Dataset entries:
>>>

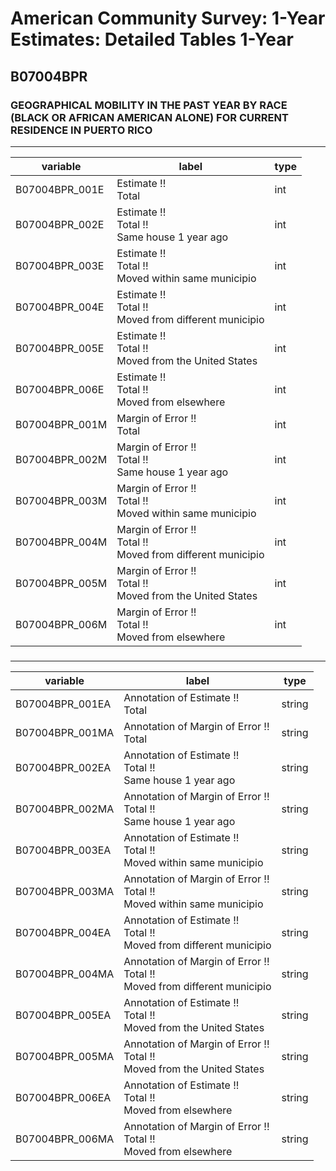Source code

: # American Community Survey: 1-Year Estimates: Detailed Tables 1-Year

## B07004BPR

### GEOGRAPHICAL MOBILITY IN THE PAST YEAR BY RACE (BLACK OR AFRICAN AMERICAN ALONE) FOR CURRENT RESIDENCE IN PUERTO RICO

___

| variable | label | type |
| ----- | ----- | ----- |
| B07004BPR_001E | Estimate !!<br>Total | int |
| B07004BPR_002E | Estimate !!<br>Total !!<br>Same house 1 year ago | int |
| B07004BPR_003E | Estimate !!<br>Total !!<br>Moved within same municipio | int |
| B07004BPR_004E | Estimate !!<br>Total !!<br>Moved from different municipio | int |
| B07004BPR_005E | Estimate !!<br>Total !!<br>Moved from the United States | int |
| B07004BPR_006E | Estimate !!<br>Total !!<br>Moved from elsewhere | int |
| B07004BPR_001M | Margin of Error !!<br>Total | int |
| B07004BPR_002M | Margin of Error !!<br>Total !!<br>Same house 1 year ago | int |
| B07004BPR_003M | Margin of Error !!<br>Total !!<br>Moved within same municipio | int |
| B07004BPR_004M | Margin of Error !!<br>Total !!<br>Moved from different municipio | int |
| B07004BPR_005M | Margin of Error !!<br>Total !!<br>Moved from the United States | int |
| B07004BPR_006M | Margin of Error !!<br>Total !!<br>Moved from elsewhere | int |
### 

___

| variable | label | type |
| ----- | ----- | ----- |
| B07004BPR_001EA | Annotation of Estimate !!<br>Total | string |
| B07004BPR_001MA | Annotation of Margin of Error !!<br>Total | string |
| B07004BPR_002EA | Annotation of Estimate !!<br>Total !!<br>Same house 1 year ago | string |
| B07004BPR_002MA | Annotation of Margin of Error !!<br>Total !!<br>Same house 1 year ago | string |
| B07004BPR_003EA | Annotation of Estimate !!<br>Total !!<br>Moved within same municipio | string |
| B07004BPR_003MA | Annotation of Margin of Error !!<br>Total !!<br>Moved within same municipio | string |
| B07004BPR_004EA | Annotation of Estimate !!<br>Total !!<br>Moved from different municipio | string |
| B07004BPR_004MA | Annotation of Margin of Error !!<br>Total !!<br>Moved from different municipio | string |
| B07004BPR_005EA | Annotation of Estimate !!<br>Total !!<br>Moved from the United States | string |
| B07004BPR_005MA | Annotation of Margin of Error !!<br>Total !!<br>Moved from the United States | string |
| B07004BPR_006EA | Annotation of Estimate !!<br>Total !!<br>Moved from elsewhere | string |
| B07004BPR_006MA | Annotation of Margin of Error !!<br>Total !!<br>Moved from elsewhere | string |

<<<

#### Problem description
When copying the entries above, keep each word as it is and exclude any image.

#### Solution to this problem
Source code

: # American Community Survey: 1-Year Estimates: Detailed Tables 1-Year

## B07004BPR

### GEOGRAPHICAL MOBILITY IN THE PAST YEAR BY RACE (BLACK OR AFRICAN AMERICAN ALONE) FOR CURRENT RESIDENCE IN PUERTO RICO

___

| variable | label | type |
| ----- | ----- | ----- |
| B07004BPR_001E | Estimate !!<br>Total | int |
| B07004BPR_002E | Estimate !!<br>Total !!<br>Same house 1 year ago | int |
| B07004BPR_003E | Estimate !!<br>Total !!<br>Moved within same municipio | int |
| B07004BPR_004E | Estimate !!<br>Total !!<br>Moved from different municipio | int |
| B07004BPR_005E | Estimate !!<br>Total !!<br>Moved from the United States | int |
| B07004BPR_006E | Estimate !!<br>Total !!<br>Moved from elsewhere | int |
| B07004BPR_001M | Margin of Error !!<br>Total | int |
| B07004BPR_002M | Margin of Error !!<br>Total !!<br>Same house 1 year ago | int |
| B07004BPR_003M | Margin of Error !!<br>Total !!<br>Moved within same municipio | int |
| B07004BPR_004M | Margin of Error !!<br>Total !!<br>Moved from different municipio | int |
| B07004BPR_005M | Margin of Error !!<br>Total !!<br>Moved from the United States | int |
| B07004BPR_006M | Margin of Error !!<br>Total !!<br>Moved from elsewhere | int |
### 

___

| variable | label | type |
| ----- | ----- | ----- |
| B07004BPR_001EA | Annotation of Estimate !!<br>Total | string |
| B07004BPR_001MA | Annotation of Margin of Error !!<br>Total | string |
| B07004BPR_002EA | Annotation of Estimate !!<br>Total !!<br>Same house 1 year ago | string |
| B07004BPR_002MA | Annotation of Margin of Error !!<br>Total !!<br>Same house 1 year ago | string |
| B07004BPR_003EA | Annotation of Estimate !!<br>Total !!<br>Moved within same municipio | string |
| B07004BPR_003MA | Annotation of Margin of Error !!<br>Total !!<br>Moved within same municipio | string |
| B07004BPR_004EA | Annotation of Estimate !!<br>Total !!<br>Moved from different municipio | string |
| B07004BPR_004MA | Annotation of Margin of Error !!<br>Total !!<br>Moved from different municipio | string |
| B07004BPR_005EA | Annotation of Estimate !!<br>Total !!<br>Moved from the United States | string |
| B07004BPR_005MA | Annotation of Margin of Error !!<br>Total !!<br>Moved from the United States | string |
| B07004BPR_006EA | Annotation of Estimate !!<br>Total !!<br>Moved from elsewhere | string |
| B07004BPR_006MA | Annotation of Margin of Error !!<br>Total !!<br>Moved from elsewhere | string |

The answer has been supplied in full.